En 1963, Sylvia Plath, la primera mujer de Ted Hughes, se suicidó metiendo la cabeza en el horno. En 1969, la segunda pareja de Hughes, Assia Wevill, que había sobrevivido al Holocausto, puso fin a su vida del mismo modo. Raquel cita a Žižek para terminar su historia y dice mirándome a los ojos: “una vez es mala suerte; dos es negligencia”.
Estamos delante de un plato de fideos fritos y un par de cervezas japonesas, que bebemos directamente de la botella.
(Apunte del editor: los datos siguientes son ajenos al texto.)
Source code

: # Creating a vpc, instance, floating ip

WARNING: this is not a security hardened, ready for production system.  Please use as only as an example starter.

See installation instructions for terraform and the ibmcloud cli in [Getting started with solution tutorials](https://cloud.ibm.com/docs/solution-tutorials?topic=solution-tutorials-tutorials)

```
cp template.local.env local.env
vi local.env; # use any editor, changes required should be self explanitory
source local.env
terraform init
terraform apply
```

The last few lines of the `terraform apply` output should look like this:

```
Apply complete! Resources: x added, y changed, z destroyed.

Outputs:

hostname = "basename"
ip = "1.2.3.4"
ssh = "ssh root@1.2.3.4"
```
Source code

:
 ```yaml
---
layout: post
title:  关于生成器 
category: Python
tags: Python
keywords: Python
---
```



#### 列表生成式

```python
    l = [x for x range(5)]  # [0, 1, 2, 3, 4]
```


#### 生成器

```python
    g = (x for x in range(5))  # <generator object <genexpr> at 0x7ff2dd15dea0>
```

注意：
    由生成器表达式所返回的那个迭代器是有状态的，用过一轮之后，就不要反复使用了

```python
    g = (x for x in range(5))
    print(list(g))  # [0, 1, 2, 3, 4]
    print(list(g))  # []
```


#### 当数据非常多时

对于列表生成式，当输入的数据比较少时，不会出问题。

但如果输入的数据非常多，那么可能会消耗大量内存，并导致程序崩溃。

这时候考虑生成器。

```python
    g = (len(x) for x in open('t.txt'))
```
Es casi la una de la madrugada del viernes al sábado y hemos llegado hasta el Sushi Bar de Comandante de las Morenas después de hacer un alto en una terraza de Martín de los Heros para tomar un vino y una ración de queso manchego que nos ha sabido a gloria. En la televisión del local pequeñísimo, extrañamente lleno a esas horas poco apropiadas para la comida asiática, están dando un partido antiguo, en el que Figo todavía lleva la camiseta del Real Madrid y corre sin despeinarse de un lado para otro del campo. Las televisiones de los bares y restaurantes ejercen sobre mí un efecto hipnótico.
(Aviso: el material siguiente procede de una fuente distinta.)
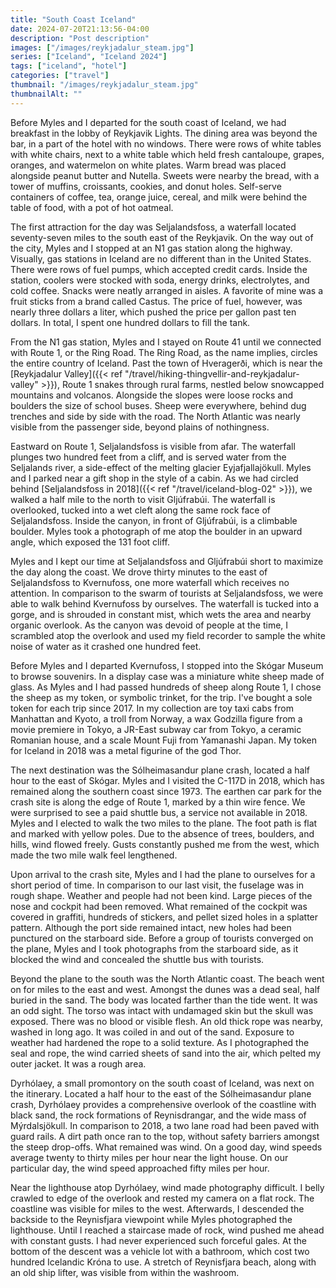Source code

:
 ```yaml
---
title: "South Coast Iceland"
date: 2024-07-20T21:13:56-04:00
description: "Post description"
images: ["/images/reykjadalur_steam.jpg"]
series: ["Iceland", "Iceland 2024"]
tags: ["iceland", "hotel"]
categories: ["travel"]
thumbnail: "/images/reykjadalur_steam.jpg"
thumbnailAlt: ""
---
```


Before Myles and I departed for the south coast of Iceland, we had breakfast in the lobby of Reykjavik Lights. The dining area was beyond the bar, in a part of the hotel with no windows. There were rows of white tables with white chairs, next to a white table which held fresh cantaloupe, grapes, oranges, and watermelon on white plates. Warm bread was placed alongside peanut butter and Nutella. Sweets were nearby the bread, with a tower of muffins, croissants, cookies, and donut holes. Self-serve containers of coffee, tea, orange juice, cereal, and milk were behind the table of food, with a pot of hot oatmeal.

The first attraction for the day was Seljalandsfoss, a waterfall located seventy-seven miles to the south east of the Reykjavik. On the way out of the city, Myles and I stopped at an N1 gas station along the highway. Visually, gas stations in Iceland are no different than in the United States. There were rows of fuel pumps, which accepted credit cards. Inside the station, coolers were stocked with soda, energy drinks, electrolytes, and cold coffee. Snacks were neatly arranged in aisles. A favorite of mine was a fruit sticks from a brand called Castus. The price of fuel, however, was nearly three dollars a liter, which pushed the price per gallon past ten dollars. In total, I spent one hundred dollars to fill the tank.

From the N1 gas station, Myles and I stayed on Route 41 until we connected with Route 1, or the Ring Road. The Ring Road, as the name implies, circles the entire country of Iceland. Past the town of Hveragerði, which is near the [Reykjadalur Valley]({{< ref "/travel/hiking-thingvellir-and-reykjadalur-valley" >}}), Route 1 snakes through rural farms, nestled below snowcapped mountains and volcanos. Alongside the slopes were loose rocks and boulders the size of school buses. Sheep were everywhere, behind dug trenches and side by side with the road. The North Atlantic was nearly visible from the passenger side, beyond plains of nothingness.

Eastward on Route 1, Seljalandsfoss is visible from afar. The waterfall plunges two hundred feet from a cliff, and is served water from the Seljalands river, a side-effect of the melting glacier Eyjafjallajökull. Myles and I parked near a gift shop in the style of a cabin. As we had circled behind [Seljalandsfoss in 2018]({{< ref "/travel/iceland-blog-02" >}}), we walked a half mile to the north to visit Gljúfrabúi. The waterfall is overlooked, tucked into a wet cleft along the same rock face of Seljalandsfoss. Inside the canyon, in front of Gljúfrabúi, is a climbable boulder. Myles took a photograph of me atop the boulder in an upward angle, which exposed the 131 foot cliff.

Myles and I kept our time at Seljalandsfoss and Gljúfrabúi short to maximize the day along the coast. We drove thirty minutes to the east of Seljalandsfoss to Kvernufoss, one more waterfall which receives no attention. In comparison to the swarm of tourists at Seljalandsfoss, we were able to walk behind Kvernufoss by ourselves. The waterfall is tucked into a gorge, and is shrouded in constant mist, which wets the area and nearby organic overlook. As the canyon was devoid of people at the time, I scrambled atop the overlook and used my field recorder to sample the white noise of water as it crashed one hundred feet.

Before Myles and I departed Kvernufoss, I stopped into the Skógar Museum to browse souvenirs. In a display case was a miniature white sheep made of glass. As Myles and I had passed hundreds of sheep along Route 1, I chose the sheep as my token, or symbolic trinket, for the trip. I've bought a sole token for each trip since 2017. In my collection are toy taxi cabs from Manhattan and Kyoto, a troll from Norway, a wax Godzilla figure from a movie premiere in Tokyo, a JR-East subway car from Tokyo, a ceramic Romanian house, and a scale Mount Fuji from Yamanashi Japan. My token for Iceland in 2018 was a metal figurine of the god Thor.

The next destination was the Sólheimasandur plane crash, located a half hour to the east of Skógar. Myles and I visited the C-117D in 2018, which has remained along the southern coast since 1973. The earthen car park for the crash site is along the edge of Route 1, marked by a thin wire fence. We were surprised to see a paid shuttle bus, a service not available in 2018. Myles and I elected to walk the two miles to the plane. The foot path is flat and marked with yellow poles. Due to the absence of trees, boulders, and hills, wind flowed freely. Gusts constantly pushed me from the west, which made the two mile walk feel lengthened.

Upon arrival to the crash site, Myles and I had the plane to ourselves for a short period of time. In comparison to our last visit, the fuselage was in rough shape. Weather and people had not been kind. Large pieces of the nose and cockpit had been removed. What remained of the cockpit was covered in graffiti, hundreds of stickers, and pellet sized holes in a splatter pattern. Although the port side remained intact, new holes had been punctured on the starboard side. Before a group of tourists converged on the plane, Myles and I took photographs from the starboard side, as it blocked the wind and concealed the shuttle bus with tourists.

Beyond the plane to the south was the North Atlantic coast. The beach went on for miles to the east and west. Amongst the dunes was a dead seal, half buried in the sand. The body was located farther than the tide went. It was an odd sight. The torso was intact with undamaged skin but the skull was exposed. There was no blood or visible flesh. An old thick rope was nearby, washed in long ago. It was coiled in and out of the sand. Exposure to weather had hardened the rope to a solid texture. As I photographed the seal and rope, the wind carried sheets of sand into the air, which pelted my outer jacket. It was a rough area.

Dyrhólaey, a small promontory on the south coast of Iceland, was next on the itinerary. Located a half hour to the east of the Sólheimasandur plane crash, Dyrhólaey provides a comprehensive overlook of the coastline with black sand, the rock formations of Reynisdrangar, and the wide mass of Mýrdalsjökull. In comparison to 2018, a two lane road had been paved with guard rails. A dirt path once ran to the top, without safety barriers amongst the steep drop-offs. What remained was wind. On a good day, wind speeds average twenty to thirty miles per hour near the light house. On our particular day, the wind speed approached fifty miles per hour.

Near the lighthouse atop Dyrhólaey, wind made photography difficult. I belly crawled to edge of the overlook and rested my camera on a flat rock. The coastline was visible for miles to the west. Afterwards, I descended the backside to the Reynisfjara viewpoint while Myles photographed the lighthouse. Until I reached a staircase made of rock, wind pushed me ahead with constant gusts. I had never experienced such forceful gales. At the bottom of the descent was a vehicle lot with a bathroom, which cost two hundred Icelandic Króna to use. A stretch of Reynisfjara beach, along with an old ship lifter, was visible from within the washroom.

<!-- Reynisfjara Beach / Black beach burger -->

<!-- Hjörleifshöfði Cave -->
Los rayos catódicos desinfectan la memoria.
Pero aún recuerdo lo que hemos estado haciendo antes de eso. Puedo remontar el tiempo como quien da marcha atrás en una ciénaga: Raquel y yo nos hemos encontrado esa tarde en la librería Alberti, donde se celebraba la presentación del libro de relatos de Mariano Peyrou, ‘La tristeza de las fiestas’.
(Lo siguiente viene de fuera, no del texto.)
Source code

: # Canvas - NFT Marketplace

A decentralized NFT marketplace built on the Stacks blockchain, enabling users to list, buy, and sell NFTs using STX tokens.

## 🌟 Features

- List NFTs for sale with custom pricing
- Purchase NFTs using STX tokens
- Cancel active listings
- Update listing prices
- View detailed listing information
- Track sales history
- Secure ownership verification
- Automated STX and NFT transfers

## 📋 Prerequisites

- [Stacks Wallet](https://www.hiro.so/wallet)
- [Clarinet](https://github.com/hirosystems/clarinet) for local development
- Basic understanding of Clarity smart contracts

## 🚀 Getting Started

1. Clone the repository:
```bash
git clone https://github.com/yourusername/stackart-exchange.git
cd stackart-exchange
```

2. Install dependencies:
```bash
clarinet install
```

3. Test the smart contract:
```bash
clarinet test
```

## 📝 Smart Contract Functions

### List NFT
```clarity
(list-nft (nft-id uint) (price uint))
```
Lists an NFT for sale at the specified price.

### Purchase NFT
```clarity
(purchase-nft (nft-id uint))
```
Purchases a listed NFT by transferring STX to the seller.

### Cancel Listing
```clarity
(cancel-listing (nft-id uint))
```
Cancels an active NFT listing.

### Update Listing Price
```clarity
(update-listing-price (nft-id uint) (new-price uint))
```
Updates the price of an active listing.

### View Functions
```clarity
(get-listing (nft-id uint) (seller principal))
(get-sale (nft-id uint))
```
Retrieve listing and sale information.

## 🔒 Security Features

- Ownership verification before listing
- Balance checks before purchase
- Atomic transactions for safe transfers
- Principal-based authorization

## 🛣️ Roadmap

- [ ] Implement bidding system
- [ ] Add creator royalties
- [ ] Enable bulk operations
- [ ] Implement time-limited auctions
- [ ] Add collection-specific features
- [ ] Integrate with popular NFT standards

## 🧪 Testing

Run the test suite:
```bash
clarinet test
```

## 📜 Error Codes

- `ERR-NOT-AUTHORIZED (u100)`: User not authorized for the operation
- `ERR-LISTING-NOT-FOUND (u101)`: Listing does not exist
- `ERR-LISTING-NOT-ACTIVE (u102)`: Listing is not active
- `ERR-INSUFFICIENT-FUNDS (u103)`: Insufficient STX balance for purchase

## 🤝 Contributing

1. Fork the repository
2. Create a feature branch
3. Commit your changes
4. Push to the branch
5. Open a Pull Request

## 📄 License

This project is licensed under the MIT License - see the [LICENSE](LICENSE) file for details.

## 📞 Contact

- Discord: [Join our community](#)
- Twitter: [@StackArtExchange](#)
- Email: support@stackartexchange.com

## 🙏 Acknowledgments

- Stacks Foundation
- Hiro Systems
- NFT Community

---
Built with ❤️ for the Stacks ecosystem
Acompañado de Jonás Trueba y Abraham Gragera, encargados de presentar la primera incursión del poeta en la narrativa, Mariano ha leído un cuento, el que da título al libro, y nos ha tenido escuchando dócilmente, sentadas en los peldaños de la escalera.
Me resulta difícil concentrarme en las lecturas en voz alta. No importa lo bueno que sea un texto, un mal lector puede acabar destrozándolo, confiriéndole con un tono monótono la profundidad de la lista de la compra; pero no es el caso. Aquí las palabras ganan, sobre todo cuando Peyrou hace un alto, tal vez sorprendido ante su propia afirmación ya impresa, y lee:
'Siempre habrá gente que dedique todo su talento a violar los sueños de los demás'.
Esa frase me saca de mi ensimismamiento.
Horas más tarde, en el japonés, discutiré con Raquel acerca de la importancia de ser prioridad para alguien, de ocupar el primer lugar en su lista de 'apagar fuegos'. Familia aparte, no creo que yo sea la número uno para nadie. Es probable que sea la segunda, la tercera en muchas de esas listas no escritas pero reales en las conciencias, esenciales a la hora de tomar la decisión sobre qué mano soltar en el borde del precipicio.
No me importa.
Pienso en mis sueños perpetuamente violados, en ese rumor de acuífero que me dice que sí, que mis ilusiones están siendo enyuntadas, víctimas de mi propio, flagrante, consentimiento; y pienso en quien me humilla sin pretenderlo, y en la felicidad extraña, como una planta exótica, que todo este juego supone.
Luego dejo que la cerveza fría me congele la garganta y me obligue a concentrarme en las sensaciones de mi cuerpo, todavía vivo. Como un fogonazo, vuelve a mí la idea de la cabeza en el horno, la imagen de Ted, la imagen de los hombres egoístas pero no por ello menos buenos.